> _What you are asked to do_: Range to output from the entries below: the line containing "Carlton's planning room" through the line containing "- There are a". Set it down exactly, ends included, nothing else.
Records provided START
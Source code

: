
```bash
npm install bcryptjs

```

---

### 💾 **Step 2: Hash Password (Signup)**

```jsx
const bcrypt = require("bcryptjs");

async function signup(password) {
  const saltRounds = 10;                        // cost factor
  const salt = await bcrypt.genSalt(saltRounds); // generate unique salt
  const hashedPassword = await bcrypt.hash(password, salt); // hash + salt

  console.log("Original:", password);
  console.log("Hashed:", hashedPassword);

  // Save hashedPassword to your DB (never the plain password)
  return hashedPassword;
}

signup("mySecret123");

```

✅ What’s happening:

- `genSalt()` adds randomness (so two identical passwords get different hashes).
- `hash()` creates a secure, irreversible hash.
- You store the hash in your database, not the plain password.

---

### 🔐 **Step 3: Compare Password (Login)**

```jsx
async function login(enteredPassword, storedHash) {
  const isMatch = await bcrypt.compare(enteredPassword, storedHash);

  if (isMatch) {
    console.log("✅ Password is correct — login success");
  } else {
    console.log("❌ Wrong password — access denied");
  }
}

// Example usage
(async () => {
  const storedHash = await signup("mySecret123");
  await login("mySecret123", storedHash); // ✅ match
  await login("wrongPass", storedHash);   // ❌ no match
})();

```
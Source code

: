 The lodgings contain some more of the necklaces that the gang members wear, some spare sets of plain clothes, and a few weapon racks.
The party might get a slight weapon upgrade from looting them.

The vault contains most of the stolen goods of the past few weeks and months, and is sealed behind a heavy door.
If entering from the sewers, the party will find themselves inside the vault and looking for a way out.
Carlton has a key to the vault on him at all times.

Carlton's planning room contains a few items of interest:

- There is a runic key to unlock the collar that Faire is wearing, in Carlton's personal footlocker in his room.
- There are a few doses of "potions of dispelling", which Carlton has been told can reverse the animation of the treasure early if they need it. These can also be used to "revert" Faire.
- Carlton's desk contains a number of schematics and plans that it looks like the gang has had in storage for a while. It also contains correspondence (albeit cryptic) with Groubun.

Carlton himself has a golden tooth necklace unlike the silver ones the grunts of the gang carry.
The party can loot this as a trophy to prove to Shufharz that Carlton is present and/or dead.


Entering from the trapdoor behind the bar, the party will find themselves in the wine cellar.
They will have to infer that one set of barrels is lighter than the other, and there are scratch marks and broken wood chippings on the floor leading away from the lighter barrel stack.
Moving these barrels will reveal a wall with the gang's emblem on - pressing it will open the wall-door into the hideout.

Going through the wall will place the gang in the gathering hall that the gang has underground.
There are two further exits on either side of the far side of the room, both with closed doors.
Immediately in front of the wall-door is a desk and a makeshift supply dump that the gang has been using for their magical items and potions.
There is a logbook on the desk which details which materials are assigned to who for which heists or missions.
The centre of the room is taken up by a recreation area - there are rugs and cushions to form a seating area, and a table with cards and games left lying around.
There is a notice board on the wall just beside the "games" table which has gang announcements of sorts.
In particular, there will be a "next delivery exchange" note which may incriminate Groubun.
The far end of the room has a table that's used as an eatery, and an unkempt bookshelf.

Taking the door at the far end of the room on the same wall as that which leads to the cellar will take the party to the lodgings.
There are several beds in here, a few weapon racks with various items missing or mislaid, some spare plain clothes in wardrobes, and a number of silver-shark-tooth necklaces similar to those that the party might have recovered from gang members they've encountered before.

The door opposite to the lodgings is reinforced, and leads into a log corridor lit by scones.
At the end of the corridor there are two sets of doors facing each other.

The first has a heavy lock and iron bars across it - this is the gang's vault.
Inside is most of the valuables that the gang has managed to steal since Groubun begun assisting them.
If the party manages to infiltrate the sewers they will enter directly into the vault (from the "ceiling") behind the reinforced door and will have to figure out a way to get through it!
Records provided END
> _Task response_:
Carlton's planning room contains a few items of interest:

- There is a runic key to unlock the collar that Faire is wearing, in Carlton's personal footlocker in his room.
- There are a few doses of "potions of dispelling", which Carlton has been told can reverse the animation of the treasure early if they need it. These can also be used to "revert" Faire.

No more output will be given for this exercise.